Scan the records for lines with the word "user", and copy every such line.

************

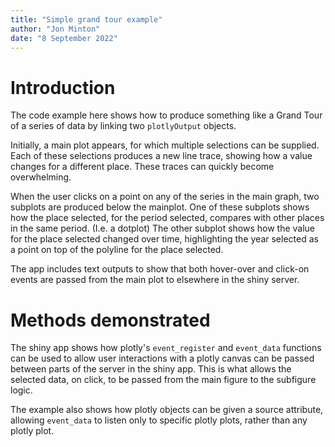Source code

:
 ```yaml
--- 
title: "Simple grand tour example"
author: "Jon Minton"
date: "8 September 2022"
---
```


# Introduction

The code example here shows how to produce something like a Grand Tour of a series of data by linking two `plotlyOutput` objects. 

Initially, a main plot appears, for which multiple selections can be supplied. Each of these selections produces a new line trace, showing how a value changes for a different place. These traces can quickly become overwhelming.

When the user clicks on a point on any of the series in the main graph, two subplots are produced below the mainplot. 
One of these subplots shows how the place selected, for the period selected, compares with other places in the same period. (I.e. a dotplot)
The other subplot shows how the value for the place selected changed over time, highlighting the year selected as a point on top of the polyline for the place selected. 

The app includes text outputs to show that both hover-over and click-on events are passed from the main plot to elsewhere in the shiny server. 

# Methods demonstrated

The shiny app shows how plotly's `event_register` and `event_data` functions can be used to allow user interactions with a plotly canvas can be passed between parts of the server in the shiny app. 
This is what allows the selected data, on click, to be passed from the main figure to the subfigure logic. 

The example also shows how plotly objects can be given a source attribute, allowing `event_data` to listen only to specific plotly plots, rather than any plotly plot.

************

Solved problem =
When the user clicks on a point on any of the series in the main graph, two subplots are produced below the mainplot. 
The shiny app shows how plotly's `event_register` and `event_data` functions can be used to allow user interactions with a plotly canvas can be passed between parts of the server in the shiny app. 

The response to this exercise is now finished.